Origami: A nontrivial knot

Knotted Toroid, designed by me.  Based on Thoki Yenn’s Umulius.

Although this blog has a standing ban on nontrivial knots, this piece of origami defies the ban because it knows it can get away with it.

I have two comments on this model.  First, I’ll explain how the choice of paper presents a philosophical problem.  Second, I’ll talk a bit about the inspiration for the model.

A philosophical conundrum

I found this wood-grain printed paper at the local Daiso store, and I was quite happy with it.  It fits this model perfectly, because it’s exactly the kind of shape you might see in a wood-cut sculpture.  In fact, you weren’t looking too carefully, you might look at this model and conclude that it was made of wood.

So here is the philosophy question: do you “know” that the sculpture is made of wood?  Plato defined “knowledge” as justified true beliefs.  You believe that it’s made of wood, and your belief is justified by the appearance of a wood-grain pattern.  Additionally, your belief is true because origami is in fact made of wood.

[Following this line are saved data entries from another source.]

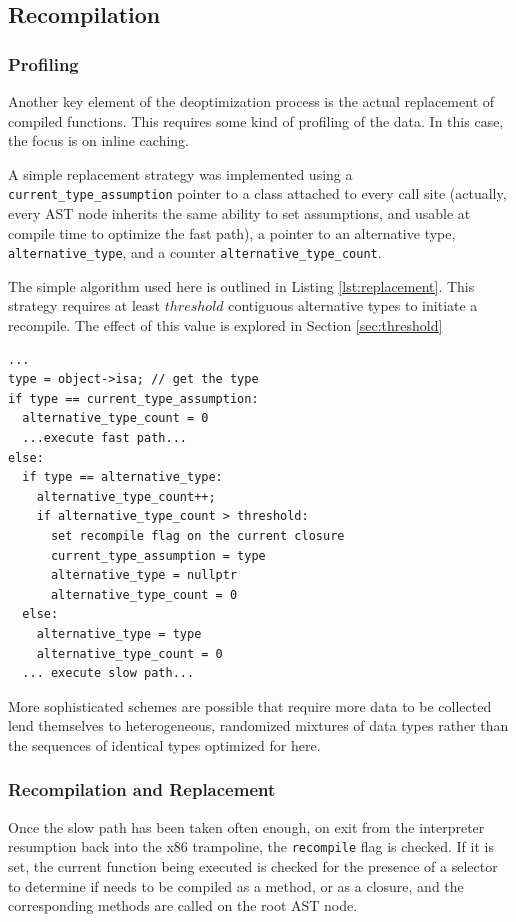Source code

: \documentclass[journal,comsoc]{IEEEtran}
\begin{document}
\subsection{Recompilation}
	\label{sec:recompilation}
	\subsubsection{Profiling}
		Another key element of the deoptimization process is the actual replacement of compiled functions. This requires some kind of profiling of the data. In this case, the focus is on inline caching.
		
		A simple replacement strategy was implemented using a \lstinline|current_type_assumption| pointer to a class attached to every call site (actually, every AST node inherits the same ability to set assumptions, and usable at compile time to optimize the fast path), a pointer to an alternative type, \lstinline|alternative_type|, and a counter \lstinline|alternative_type_count|.
		
		The simple algorithm used here is outlined in Listing \ref{lst:replacement}. This strategy requires at least $threshold$ contiguous alternative types to initiate a recompile. The effect of this value is explored in Section \ref{sec:threshold}
\begin{lstlisting}[caption={Recompilation Strategy Pseudocode}, label={lst:replacement},basicstyle=\footnotesize]
...
type = object->isa; // get the type
if type == current_type_assumption:
  alternative_type_count = 0
  ...execute fast path...
else:
  if type == alternative_type:
  	alternative_type_count++;
  	if alternative_type_count > threshold:
  	  set recompile flag on the current closure
  	  current_type_assumption = type
  	  alternative_type = nullptr
  	  alternative_type_count = 0
  else:
  	alternative_type = type
  	alternative_type_count = 0
  ... execute slow path...
\end{lstlisting}		

	More sophisticated schemes are possible that require more data to be collected lend themselves to heterogeneous, randomized mixtures of data types rather than the sequences of identical types optimized for here.
	
	\subsubsection{Recompilation and Replacement}
	Once the slow path has been taken often enough, on exit from the interpreter resumption back into the x86 trampoline, the \lstinline|recompile| flag is checked. If it is set, the current function being executed is checked for the presence of a selector to determine if needs to be compiled as a method, or as a closure, and the corresponding methods are called on the root AST node.
	
\end{document}
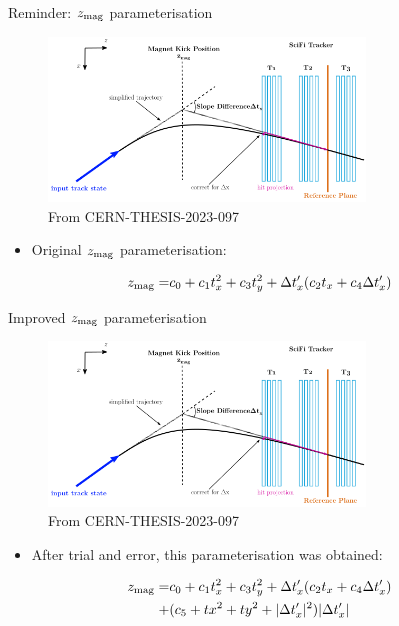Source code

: \documentclass[xcolor={dvipsnames}]{beamer}
\begin{document}
\begin{frame}{Reminder: $z_{\rm mag}$ parameterisation}
  \vspace{0.0cm}
  \begin{figure}[htb]
    \centering
    \includegraphics[width=0.75\textwidth]{Plots/MagnetKinkPosition.png}
    \caption*{\small From CERN-THESIS-2023-097}
  \end{figure}

  \begin{itemize}
    \item{Original $z_{\rm mag}$ parameterisation:}
  \end{itemize}
  \begin{align*}
    z_{\rm mag} =& c_0 + c_1t_x^2 + c_3t_y^2 + \Delta t_x^\prime(c_2t_x + c_4\Delta t_x^\prime) \\
  \end{align*}
\end{frame}

\begin{frame}{Improved $z_{\rm mag}$ parameterisation}
  \vspace{0.0cm}
  \begin{figure}[htb]
    \centering
    \includegraphics[width=0.75\textwidth]{Plots/MagnetKinkPosition.png}
    \caption*{\small From CERN-THESIS-2023-097}
  \end{figure}
  \begin{itemize}
    \item{After trial and error, this parameterisation was obtained:}
  \end{itemize}
  \begin{align*}
    z_{\rm mag} =& c_0 + c_1t_x^2 + c_3t_y^2 + \Delta t_x^\prime(c_2t_x + c_4\Delta t_x^\prime) \\
    +& (c_5 + tx^2 + ty^2 + \lvert\Delta t_x^\prime\rvert^2)\lvert\Delta t_x^\prime\rvert
  \end{align*}
\end{frame}
\end{document}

This is known in philosophy as the Gettier problem.  Basically, it shows that knowledge is not merely justified true belief.  It is also necessary that there is some connection between the justification and the truth.  Here, the origami is made of wood, but that’s just because paper is made of wood.  The appearance of a wood-grain pattern is an unrelated fact.

Regular toroids

The inspiration for the Knotted Toroid came from reading about regular toroids.  A “toroid” is a polyhedra with the topology of a donut.  A toroid is “regular” when all of its faces are the same kind of polygon (eg quadrilateral or hexagon).  It turns out that all regular toroids have either triangle, quadrilateral, or hexagonal faces.  This was all explained by Lajos Szilassi, who also provided examples of several toroids.  One example looks a lot like the Knotted Toroid that I made.